Berkeley Lab researchers discovered that polydiketoenamine polymers bearing heteroatoms at specific locations undergo depolymerization at rates that are orders of magnitude higher than if those heteroatoms were placed elsewhere/absent. This invention allows chemical recycling of PDK resins with linear chain architectures and significantly widens the scope of polymer compositions.
Heteroatom placement can be controlled through chemical synthesis or biosynthesis. Researchers identified embodiments where biosynthesized chemicals used in monomer and polymer synthesis offer performance advantages that would be difficult to replicate using chemically synthesized analogues. Embodiments along those lines have the potential to be high performance, highly recyclable, and bio-renewable when compared to traditional plastics. Virgin resin production is carbon intensive (86 kg CO2e kg−1), while chemical recycling emits only 2 kg CO2e kg−1. This cost and emissions disparity provides a strong incentive to recover and recycle future polymer waste.

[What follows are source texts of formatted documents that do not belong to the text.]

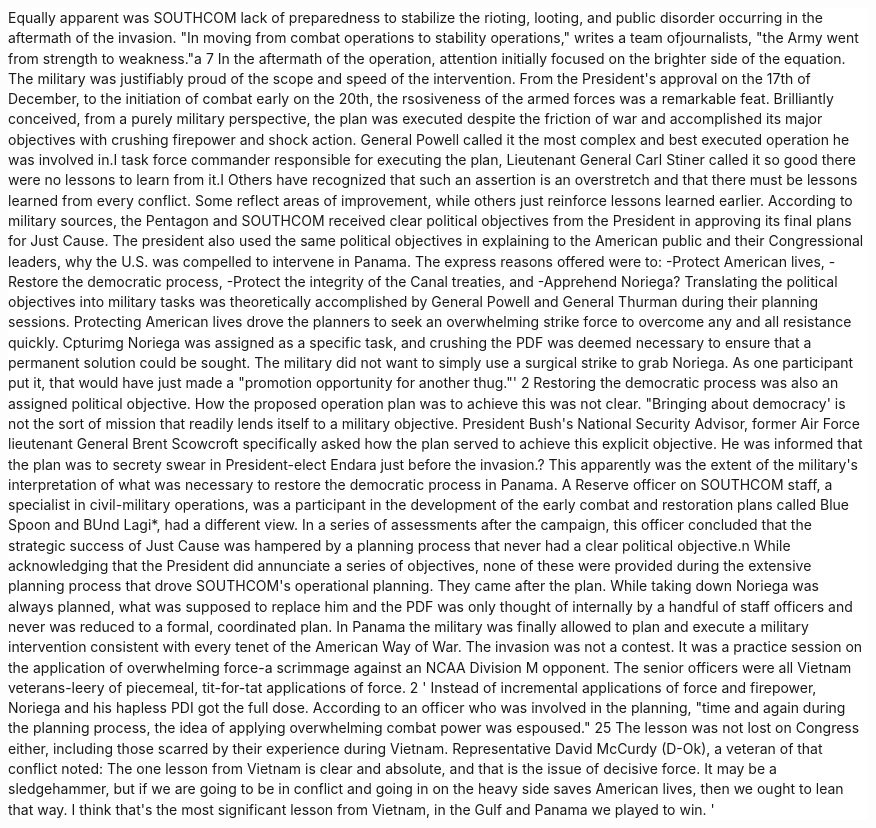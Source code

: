 Equally apparent was SOUTHCOM lack of preparedness to stabilize the rioting, looting, and public disorder occurring in the aftermath of the invasion. "In moving from combat operations to stability operations," writes a team ofjournalists, "the Army went from strength to weakness."a 7
In the aftermath of the operation, attention initially focused on the brighter side of the equation. The military was justifiably proud of the scope and speed of the intervention.
From the President's approval on the 17th of December, to the initiation of combat early on the 20th, the rsosiveness of the armed forces was a remarkable feat. Brilliantly conceived, from a purely military perspective, the plan was executed despite the friction of war and accomplished its major objectives with crushing firepower and shock action. General
Powell called it the most complex and best executed operation he was involved in.I task force commander responsible for executing the plan, Lieutenant General Carl Stiner called it so good there were no lessons to learn from it.I Others have recognized that such an assertion is an overstretch and that there must be lessons learned from every conflict. Some reflect areas of improvement, while others just reinforce lessons learned earlier.
According to military sources, the Pentagon and SOUTHCOM received clear political objectives from the President in approving its final plans for Just Cause. The president also used the same political objectives in explaining to the American public and their Congressional leaders, why the U.S. was compelled to intervene in Panama. The express reasons offered were to:
-Protect American lives, -Restore the democratic process, -Protect the integrity of the Canal treaties, and -Apprehend Noriega?
Translating the political objectives into military tasks was theoretically accomplished by General Powell and General Thurman during their planning sessions. Protecting American lives drove the planners to seek an overwhelming strike force to overcome any and all resistance quickly. Cpturimg Noriega was assigned as a specific task, and crushing the PDF was deemed necessary to ensure that a permanent solution could be sought. The military did not want to simply use a surgical strike to grab Noriega. As one participant put it, that would have just made a "promotion opportunity for another thug."' 
2
Restoring the democratic process was also an assigned political objective. How the proposed operation plan was to achieve this was not clear. "Bringing about democracy' is not the sort of mission that readily lends itself to a military objective. President Bush's National Security Advisor, former Air Force lieutenant General Brent Scowcroft specifically asked how the plan served to achieve this explicit objective. He was informed that the plan was to secrety swear in President-elect Endara just before the invasion.? This apparently was the extent of the military's interpretation of what was necessary to restore the democratic process in Panama.
A Reserve officer on SOUTHCOM staff, a specialist in civil-military operations, was a participant in the development of the early combat and restoration plans called Blue Spoon and BUnd Lagi*, had a different view. In a series of assessments after the campaign, this officer concluded that the strategic success of Just Cause was hampered by a planning process that never had a clear political objective.n While acknowledging that the President did annunciate a series of objectives, none of these were provided during the extensive planning process that drove SOUTHCOM's operational planning. They came after the plan.
While taking down Noriega was always planned, what was supposed to replace him and the PDF was only thought of internally by a handful of staff officers and never was reduced to a formal, coordinated plan.
In Panama the military was finally allowed to plan and execute a military intervention consistent with every tenet of the American Way of War. The invasion was not a contest.
It was a practice session on the application of overwhelming force-a scrimmage against an NCAA Division M opponent.
The senior officers were all Vietnam veterans-leery of piecemeal, tit-for-tat applications of force. 2 ' Instead of incremental applications of force and firepower, Noriega and his hapless PDI got the full dose. According to an officer who was involved in the planning, "time and again during the planning process, the idea of applying overwhelming combat power was espoused." 
25
The lesson was not lost on Congress either, including those scarred by their experience during Vietnam. Representative David McCurdy (D-Ok), a veteran of that conflict noted:
The one lesson from Vietnam is clear and absolute, and that is the issue of decisive force. It may be a sledgehammer, but if we are going to be in conflict and going in on the heavy side saves American lives, then we ought to lean that way. I think that's the most significant lesson from Vietnam, in the Gulf and Panama we played to win. 
'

The development of PDK resins that are amenable to chemical recycling due to heteroatom functionalization of the monomers at specific sites provides a solution in circular manufacturing systems and beyond. Future work could focus on the understanding of physical properties of the polymers in specific form factors (e.g., fiber, molded parts, film, etc.), development of a manufacturing process for polymer resins, and compounding and conversion into specific products.
DEVELOPMENT STAGE: Proven principle
FOR MORE INFORMATION:
PRINCIPAL INVESTIGATORS:
- Jay D. Keasling
- Brett A. Helms
- Kristin Ceder-Persson
- Robert Haushalter
- Alex Epstein
- Jeremy Demarteau
STATUS: Patent pending.
OPPORTUNITIES: Available for licensing or collaborative research.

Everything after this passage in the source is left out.